→ **Work order**:
Among the entries below, find how many lines carry the word "źródło" and state only that figure.

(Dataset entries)
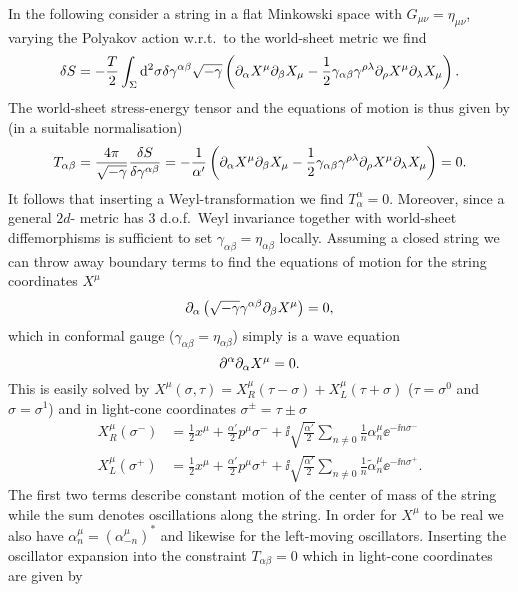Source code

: In the following consider a string in a flat Minkowski space with $G_{\mu\nu}=\eta_{\mu\nu}$, varying the Polyakov action w.r.t.\ to the world-sheet metric we find 
\begin{equation}
    \delta S = -\frac{T}{2}\int_\Sigma \mathrm{d}^2\sigma \delta\gamma^{\alpha\beta}\sqrt{-\gamma}\left(\partial_\alpha X^\mu\partial_\beta X_\mu-\frac{1}{2}\gamma_{\alpha\beta}\gamma^{\rho\lambda}\partial_\rho X^\mu\partial_\lambda X_\mu\right).
\end{equation}
The world-sheet stress-energy tensor and the equations of motion is thus given by (in a suitable normalisation)
\begin{equation}
    T_{\alpha\beta}= \frac{4\pi}{\sqrt{-\gamma}}\frac{\delta S}{\delta\gamma^{\alpha\beta}} = -\frac{1}{\alpha'}\left(\partial_\alpha X^\mu\partial_\beta X_\mu-\frac{1}{2}\gamma_{\alpha\beta}\gamma^{\rho\lambda}\partial_\rho X^\mu\partial_\lambda X_\mu\right) = 0.
\end{equation}
It follows that inserting a Weyl-transformation we find $T^{\alpha}_\alpha=0$. Moreover, since a general $2d$- metric has $3$ d.o.f.\ Weyl invariance together with world-sheet diffemorphisms is sufficient to set $\gamma_{\alpha\beta}=\eta_{\alpha\beta}$ locally. Assuming a closed string we can throw away boundary terms to find the equations of motion for the string coordinates $X^\mu$
\begin{equation}
    \partial_\alpha\left(\sqrt{-\gamma}\gamma^{\alpha\beta}\partial_\beta X^\mu\right) = 0,
\end{equation}
which in conformal gauge ($\gamma_{\alpha\beta}=\eta_{\alpha\beta}$) simply is a wave equation 
\begin{equation}
    \partial^\alpha\partial_\alpha X^\mu = 0.
\end{equation}
This is easily solved by $X^\mu(\sigma,\tau)=X^\mu_R(\tau-\sigma)+X^\mu_L(\tau+\sigma)$ ($\tau =\sigma^0$ and $\sigma=\sigma^1$) and in light-cone coordinates $\sigma^{\pm}=\tau\pm\sigma$ 
\begin{equation}
    \begin{aligned}
        X^\mu_R(\sigma^-) &= \frac{1}{2}x^\mu+\frac{\alpha'}{2}p^\mu\sigma^-+\ii\sqrt{\frac{\alpha'}{2}}\sum_{n\neq 0}\frac{1}{n}\alpha_n^\mu\ee^{-\ii n\sigma^-}\\
        X^\mu_L(\sigma^+) &= \frac{1}{2}x^\mu+\frac{\alpha'}{2}p^\mu\sigma^++\ii\sqrt{\frac{\alpha'}{2}}\sum_{n\neq 0}\frac{1}{n}\tilde{\alpha}_n^\mu\ee^{-\ii n\sigma^+}. 
    \end{aligned}
\end{equation}
The first two terms describe constant motion of the center of mass of the string while the sum denotes oscillations along the string. In order for $X^\mu$ to be real we also have $\alpha_{n}^\mu=(\alpha_{-n}^\mu)^*$ and likewise for the left-moving oscillators. Inserting the oscillator expansion into the constraint $T_{\alpha\beta}=0$ which in light-cone coordinates are given by 
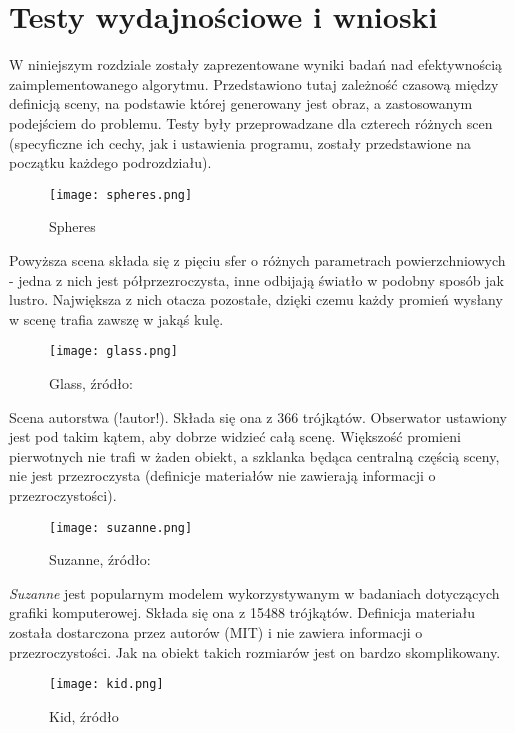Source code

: \section{Testy wydajnościowe i wnioski}

W niniejszym rozdziale zostały zaprezentowane wyniki badań nad efektywnością zaimplementowanego algorytmu. Przedstawiono tutaj zależność czasową między definicją sceny, na podstawie której generowany jest obraz, a zastosowanym podejściem do problemu. Testy były przeprowadzane dla czterech różnych scen (specyficzne ich cechy, jak i ustawienia programu, zostały przedstawione na początku każdego podrozdziału).

\begin{figure}[htb!]
\centering
  \caption{Spheres}
  \texttt{[image: spheres.png]}
\end{figure}

Powyższa scena składa się z pięciu sfer o różnych parametrach powierzchniowych - jedna z nich jest półprzezroczysta, inne odbijają światło w podobny sposób jak lustro. Największa z nich otacza pozostałe, dzięki czemu każdy promień wysłany w scenę trafia zawszę w jakąś kulę.

\begin{figure}[htb!]
\centering
  \caption{Glass, źródło: }
  \texttt{[image: glass.png]}
\end{figure}

Scena autorstwa (!autor!). Składa się ona z 366 trójkątów. Obserwator ustawiony jest pod takim kątem, aby dobrze widzieć całą scenę. Większość promieni pierwotnych nie trafi w żaden obiekt, a szklanka będąca centralną częścią sceny, nie jest przezroczysta (definicje materiałów nie zawierają informacji o przezroczystości).
\pagebreak

\begin{figure}[htb!]
\centering
  \caption{Suzanne, źródło: }
  \texttt{[image: suzanne.png]}
\end{figure}


\emph{Suzanne} jest popularnym modelem wykorzystywanym w badaniach dotyczących grafiki komputerowej. Składa się ona z 15488 trójkątów. Definicja materiału została dostarczona przez autorów (MIT) i nie zawiera informacji o przezroczystości. Jak na obiekt takich rozmiarów jest on bardzo skomplikowany.

\begin{figure}[htb!]
\centering
  \caption{Kid, źródło}
  \texttt{[image: kid.png]}
\end{figure}

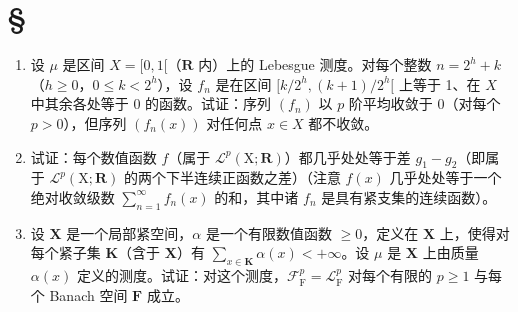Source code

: \section*{\texorpdfstring{\S\CurrentExerciseGroup}{第{\CurrentExerciseGroup}节}}
{}

\begin{enumerate}
\def\labelenumi{\arabic{enumi})}
\item
  设 \(\mu\) 是区间 \(X = [0,1[\)（\(\mathbf{R}\) 内）上的 Lebesgue 测度。对每个整数 \(n = 2^h + k\)（\(h \geqslant 0\)，\(0 \leqslant k < 2^h\)），设 \(f_n\) 是在区间 \([k/2^h, (k+1)/2^h[\) 上等于 1、在 \(X\) 中其余各处等于 0 的函数。试证：序列 \((f_n)\) 以 \(p\) 阶平均收敛于 0（对每个 \(p > 0\)），但序列 \((f_n(x))\) 对任何点 \(x \in X\) 都不收敛。
\item
  试证：每个数值函数 \(f\)（属于 \(\mathcal{L}^p(\mathrm{X};\mathbf{R})\)）都几乎处处等于差 \(g_1 - g_2\)（即属于 \(\mathcal{L}^p(\mathrm{X};\mathbf{R})\) 的两个下半连续正函数之差）（注意 \(f(x)\) 几乎处处等于一个绝对收敛级数 \(\sum_{n=1}^{\infty} f_n(x)\) 的和，其中诸 \(f_n\) 是具有紧支集的连续函数）。
\item
  设 \(\mathbf{X}\) 是一个局部紧空间，\(\alpha\) 是一个有限数值函数 \(\geqslant 0\)，定义在 \(\mathbf{X}\) 上，使得对每个紧子集 \(\mathbf{K}\)（含于 \(\mathbf{X}\)）有 \(\sum_{x\in \mathbf{K}}\alpha (x) < +\infty\)。设 \(\mu\) 是 \(\mathbf{X}\) 上由质量 \(\alpha (x)\) 定义的测度。试证：对这个测度，\(\mathcal{F}_{\mathrm{F}}^{p} = \mathcal{L}_{\mathrm{F}}^{p}\) 对每个有限的 \(p\geqslant 1\) 与每个 Banach 空间 \(\mathbf{F}\) 成立。
\end{enumerate}

\setcounter{exercisegroup}{4}
\edef\CurrentExerciseGroup{\arabic{exercisegroup}}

→ **Answer area**:
3